Connector Attachment
Understanding Connector Attachment
You can buy the most expensive, metrology-grade 2.92mm connector in the world, but if the technician attaches it to the cable poorly, the entire assembly becomes garbage. The point where the cable meets the connector is the single most vulnerable point in any RF system. It is where impedance mismatches (VSWR reflections) and Passive Intermodulation (PIM) are almost universally generated.
Step 1: Precision Stripping
A coaxial cable consists of four layers: the outer rubber jacket, the braided copper shield, the white Teflon dielectric, and the center copper wire. Each layer must be stripped to a mathematically exact length.
- If the technician uses a razor blade and accidentally nicks the center copper wire, the high-frequency Skin Effect current will hit that microscopic nick and reflect backwards, causing a massive VSWR spike.
- If the braided shield is cut too short, it will not fully cover the crimp ferrule, leading to RF leakage and terrible shielding effectiveness.
- High-end facilities use automated, programmable rotary stripping machines with carbide blades to ensure the cuts are accurate to within 0.001 inches every single time.

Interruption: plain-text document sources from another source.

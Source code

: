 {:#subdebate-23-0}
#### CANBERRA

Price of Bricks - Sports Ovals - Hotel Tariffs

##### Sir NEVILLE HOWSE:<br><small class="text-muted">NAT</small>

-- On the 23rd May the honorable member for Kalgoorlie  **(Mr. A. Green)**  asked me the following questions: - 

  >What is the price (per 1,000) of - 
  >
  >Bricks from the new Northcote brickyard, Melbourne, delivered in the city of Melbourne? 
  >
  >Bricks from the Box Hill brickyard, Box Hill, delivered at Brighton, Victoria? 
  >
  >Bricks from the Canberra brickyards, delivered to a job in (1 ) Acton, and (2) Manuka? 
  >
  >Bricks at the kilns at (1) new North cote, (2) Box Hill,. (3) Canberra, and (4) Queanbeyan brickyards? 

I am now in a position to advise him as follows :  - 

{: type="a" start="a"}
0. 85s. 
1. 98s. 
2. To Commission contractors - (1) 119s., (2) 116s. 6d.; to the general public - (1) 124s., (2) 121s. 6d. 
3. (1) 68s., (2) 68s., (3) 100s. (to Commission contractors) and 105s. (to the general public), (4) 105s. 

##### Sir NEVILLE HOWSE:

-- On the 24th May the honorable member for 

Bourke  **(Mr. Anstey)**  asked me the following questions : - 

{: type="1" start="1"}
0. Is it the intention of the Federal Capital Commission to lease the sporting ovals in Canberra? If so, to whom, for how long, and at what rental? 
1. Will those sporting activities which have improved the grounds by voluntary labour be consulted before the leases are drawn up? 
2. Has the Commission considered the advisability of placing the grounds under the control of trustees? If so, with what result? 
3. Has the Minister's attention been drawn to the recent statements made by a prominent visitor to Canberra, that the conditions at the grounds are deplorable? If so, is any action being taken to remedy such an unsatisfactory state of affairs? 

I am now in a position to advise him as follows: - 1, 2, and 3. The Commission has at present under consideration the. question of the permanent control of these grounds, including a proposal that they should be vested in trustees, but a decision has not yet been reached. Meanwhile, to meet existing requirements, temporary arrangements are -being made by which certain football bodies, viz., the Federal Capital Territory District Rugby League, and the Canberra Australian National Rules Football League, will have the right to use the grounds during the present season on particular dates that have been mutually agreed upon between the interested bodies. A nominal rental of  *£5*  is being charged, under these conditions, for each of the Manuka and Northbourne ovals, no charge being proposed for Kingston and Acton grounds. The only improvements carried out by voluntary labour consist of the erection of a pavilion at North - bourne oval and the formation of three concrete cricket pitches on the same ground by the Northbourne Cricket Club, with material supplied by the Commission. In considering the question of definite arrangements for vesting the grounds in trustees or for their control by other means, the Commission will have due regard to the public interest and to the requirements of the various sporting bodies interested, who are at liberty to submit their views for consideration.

Step 2: Center Pin Soldering vs. Crimping
| Pin Attachment | The Process | Engineering Tradeoffs |
|---|---|---|
| Crimped Pin | A hex-die tool crushes the gold pin onto the copper wire. | Very fast and highly resistant to vibration (the wire won't snap). However, the crushing action slightly deforms the pin's geometry, which limits high-frequency performance. Rarely used above 18 GHz. |
| Soldered Pin | The pin features a tiny "solder hole." The technician heats the pin and flows a microscopic amount of solder through the hole to bond the wire. | Mandatory for High Frequency. Creates a flawless, continuous electrical path with zero PIM and perfect geometry. However, if the technician holds the iron too long, the heat travels down the wire and melts the Teflon dielectric inside the cable, instantly ruining the assembly. |
Step 3: The Outer Shield Crimp
Once the pin is seated, the braided copper shield is flared out and slipped over the back knurling of the connector body. A metal sleeve (the ferrule) is slid over the braid, and a heavy hydraulic or manual hex-crimper violently crushes the ferrule down. This locks the braid against the connector body, establishing the critical electrical ground path and providing the physical 'pull strength' of the assembly.
Key Equations
Connector Attachment is the precise, multi-step mechanical and thermal process of permanently joining a raw coaxial transmission line to a standard microwave interface (such as...
Key specifications:
2.92 mm | 18 GHz | 0.3 dB | 35 dB | 60 dB | 200 W
Yield: Y = e−AD (Poisson defect model)
Comparison
| Connector | Freq Max | Impedance | Power | Interface |
|---|---|---|---|---|
| SMA | 18 GHz | 50 Ω | 0.5 W | Threaded |
| N-Type | 11 GHz | 50 Ω | 5 W | Threaded |
| 2.92mm (K) | 40 GHz | 50 Ω | 0.3 W | Threaded |
| 1.85mm (V) | 67 GHz | 50 Ω | 0.2 W | Threaded |
| 1.0mm (W) | 110 GHz | 50 Ω | 0.1 W | Threaded |
Frequently Asked Questions
What is a 'Solder-Solder' attachment?
Used exclusively for Semi-Rigid coaxial cables (which have a solid copper pipe instead of a flexible braided shield). Both the center pin AND the outer copper jacket are soldered directly to the connector body. Because there is no crimping, there is zero mechanical deformation. This is the only way to achieve flawless performance up to 50 GHz and beyond.
Why use flux when soldering the center pin?
Flux chemically removes the microscopic layer of oxidation on the copper wire just before the solder flows. Without flux, the solder will not bond to the copper at a molecular level (a 'Cold Solder Joint'). A cold joint will eventually crack under vibration, causing the RF signal to drop out completely.
Can you attach a connector with pliers?
Absolutely not. A proper hex-crimp tool is machined to the exact thousandths of an inch required to crush the ferrule without crushing the Teflon inside the connector. Pliers will simply mangle the metal, fail to establish a 360-degree ground contact, and result in an assembly that easily pulls apart.